My late father-in-law, Neville, was a mischievous old devil. He was also a fanatical fisherman who spent much of his working life close to the mighty Zambezi, a river in Mozambique that provided him with numerous memorable fishing experiences.

I spent many holidays hunting there, camped on the banks of this impressive waterway with my wife, Catherine. It was prime big-game country, and with it came challenges from scavengers attracted to our camp by the smell of drying biltong and salted trophies.

The location also offered fantastic fishing opportunities and, on one trip, Neville requested an impala heart on the pretext of using it as bait to catch a vundu, a massive kind of catfish.

After dinner, while we sat around the campfire, Neville prepared his tackle and wandered off into the dark. We heard the chattering of his reel as he cast his offering into the Zambezi.

Or at least, that’s what we all thought.

He returned, collapsed into his chair with an arthritic grunt, re-lit his cigar, and puffed contentedly, his stout fishing rod propped nearby in a special holder.

Nothing happened for more than an hour. The fire burned down, and those who had been enjoying its warmth headed to bed. Lanterns were blown out, and soon the odd snore could be heard as night enveloped our camp. Only Neville and I remained, happy to sit in silence, staring into the dying embers.

As if on cue, the drag of Neville’s large Penn reel suddenly started to scream. Up the rascal jumped, snatching it with the energy of a teenager and striking with force. The finger-thick rod doubled over. Into the darkness Neville disappeared. I was only able to follow the progress of his battle by the direction and tone of his grunts and groans. Soon the old bugger was huffing like a locomotive, the screeching of the reel’s drag reminiscent of a train’s brakes.

It dawned on me that something was not right. The Zambezi was right in front of me, yet the sounds of the struggle seemed to be moving farther away from its bank. Curiosity eventually got the better of me. Torch in hand, I investigated.

I found my father-in-law, the arch in his back rivaling the bend in his rod. What was odd, however, was that he wasn’t facing the river, as expected, but away from it. At the other end of the line, a spotted hyena braced itself. It was also fighting valiantly. Out the corner of its mouth something glinted: wire trace.

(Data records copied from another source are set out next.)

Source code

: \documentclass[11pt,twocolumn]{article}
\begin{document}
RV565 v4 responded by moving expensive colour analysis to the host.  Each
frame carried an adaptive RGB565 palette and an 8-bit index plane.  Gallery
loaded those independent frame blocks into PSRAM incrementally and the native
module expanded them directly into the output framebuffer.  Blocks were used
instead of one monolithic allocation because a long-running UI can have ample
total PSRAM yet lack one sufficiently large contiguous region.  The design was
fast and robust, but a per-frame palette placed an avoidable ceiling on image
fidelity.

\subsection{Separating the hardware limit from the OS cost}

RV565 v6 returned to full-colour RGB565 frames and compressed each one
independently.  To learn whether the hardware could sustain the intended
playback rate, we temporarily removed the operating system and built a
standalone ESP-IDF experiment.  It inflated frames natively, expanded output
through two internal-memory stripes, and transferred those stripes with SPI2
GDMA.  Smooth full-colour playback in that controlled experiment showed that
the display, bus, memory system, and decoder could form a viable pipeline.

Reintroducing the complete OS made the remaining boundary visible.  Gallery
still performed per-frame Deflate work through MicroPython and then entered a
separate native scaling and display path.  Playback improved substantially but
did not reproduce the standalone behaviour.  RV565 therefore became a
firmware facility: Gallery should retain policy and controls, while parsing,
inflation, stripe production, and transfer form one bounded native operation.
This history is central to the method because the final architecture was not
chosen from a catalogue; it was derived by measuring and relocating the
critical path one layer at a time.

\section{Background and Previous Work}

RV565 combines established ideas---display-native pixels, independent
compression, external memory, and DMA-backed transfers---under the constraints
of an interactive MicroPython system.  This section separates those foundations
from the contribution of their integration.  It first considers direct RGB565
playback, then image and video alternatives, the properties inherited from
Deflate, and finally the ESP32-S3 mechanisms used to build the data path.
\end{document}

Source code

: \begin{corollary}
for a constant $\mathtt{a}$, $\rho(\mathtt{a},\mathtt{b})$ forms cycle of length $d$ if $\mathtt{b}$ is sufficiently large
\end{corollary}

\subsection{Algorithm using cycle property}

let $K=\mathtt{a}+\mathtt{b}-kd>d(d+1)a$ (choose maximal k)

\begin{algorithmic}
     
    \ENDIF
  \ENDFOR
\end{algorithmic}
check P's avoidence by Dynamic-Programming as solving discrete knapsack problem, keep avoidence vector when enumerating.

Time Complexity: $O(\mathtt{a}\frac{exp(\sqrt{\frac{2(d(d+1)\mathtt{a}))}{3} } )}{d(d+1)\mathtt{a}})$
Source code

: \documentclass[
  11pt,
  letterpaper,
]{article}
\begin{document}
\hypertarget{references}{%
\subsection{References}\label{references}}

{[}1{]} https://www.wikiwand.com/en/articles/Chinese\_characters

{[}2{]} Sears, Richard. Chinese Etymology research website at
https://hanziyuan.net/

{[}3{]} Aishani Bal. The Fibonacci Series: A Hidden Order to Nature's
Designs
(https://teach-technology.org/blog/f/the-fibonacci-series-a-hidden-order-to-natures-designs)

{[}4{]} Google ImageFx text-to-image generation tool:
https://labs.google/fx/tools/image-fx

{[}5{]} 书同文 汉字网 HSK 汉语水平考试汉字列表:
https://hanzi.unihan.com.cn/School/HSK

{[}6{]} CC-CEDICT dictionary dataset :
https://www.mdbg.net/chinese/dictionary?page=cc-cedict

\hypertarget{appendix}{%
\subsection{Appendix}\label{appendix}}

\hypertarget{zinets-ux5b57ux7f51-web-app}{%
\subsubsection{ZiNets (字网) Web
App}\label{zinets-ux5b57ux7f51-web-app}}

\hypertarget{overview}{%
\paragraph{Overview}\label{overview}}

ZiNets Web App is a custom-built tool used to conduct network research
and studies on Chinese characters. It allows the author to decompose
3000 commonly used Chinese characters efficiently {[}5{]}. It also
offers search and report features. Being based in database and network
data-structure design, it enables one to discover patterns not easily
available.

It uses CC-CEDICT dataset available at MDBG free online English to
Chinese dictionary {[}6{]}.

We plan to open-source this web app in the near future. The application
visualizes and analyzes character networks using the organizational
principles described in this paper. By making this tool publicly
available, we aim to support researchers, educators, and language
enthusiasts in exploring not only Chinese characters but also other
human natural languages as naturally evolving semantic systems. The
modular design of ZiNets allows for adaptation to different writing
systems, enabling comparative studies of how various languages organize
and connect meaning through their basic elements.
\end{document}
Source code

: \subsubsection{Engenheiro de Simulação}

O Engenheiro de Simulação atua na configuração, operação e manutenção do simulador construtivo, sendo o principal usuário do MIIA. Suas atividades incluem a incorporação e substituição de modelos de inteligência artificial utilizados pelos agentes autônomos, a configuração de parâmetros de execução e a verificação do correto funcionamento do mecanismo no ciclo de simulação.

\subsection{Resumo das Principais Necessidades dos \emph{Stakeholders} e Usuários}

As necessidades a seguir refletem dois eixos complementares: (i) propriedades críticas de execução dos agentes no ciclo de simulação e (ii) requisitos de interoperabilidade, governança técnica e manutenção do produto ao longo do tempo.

Both opponents fought well, but Neville gained ground. They were soon at a standoff, only paces apart. I became concerned how the tussle would end. But my concerns were unfounded. Realizing he had lost, the hyena simply opened his vise-like jaws, and out popped a chewed impala heart, bound with wire. With a look of utter disgust at having to relinquish such a tasty snack, he scurried into the darkness.

It had obviously been Neville’s intention all along to catch the local camp thief. As the jokester flopped back down into his camp chair, he grinned mischievously and simply said, “Best darn fight I’ve had in a long while!”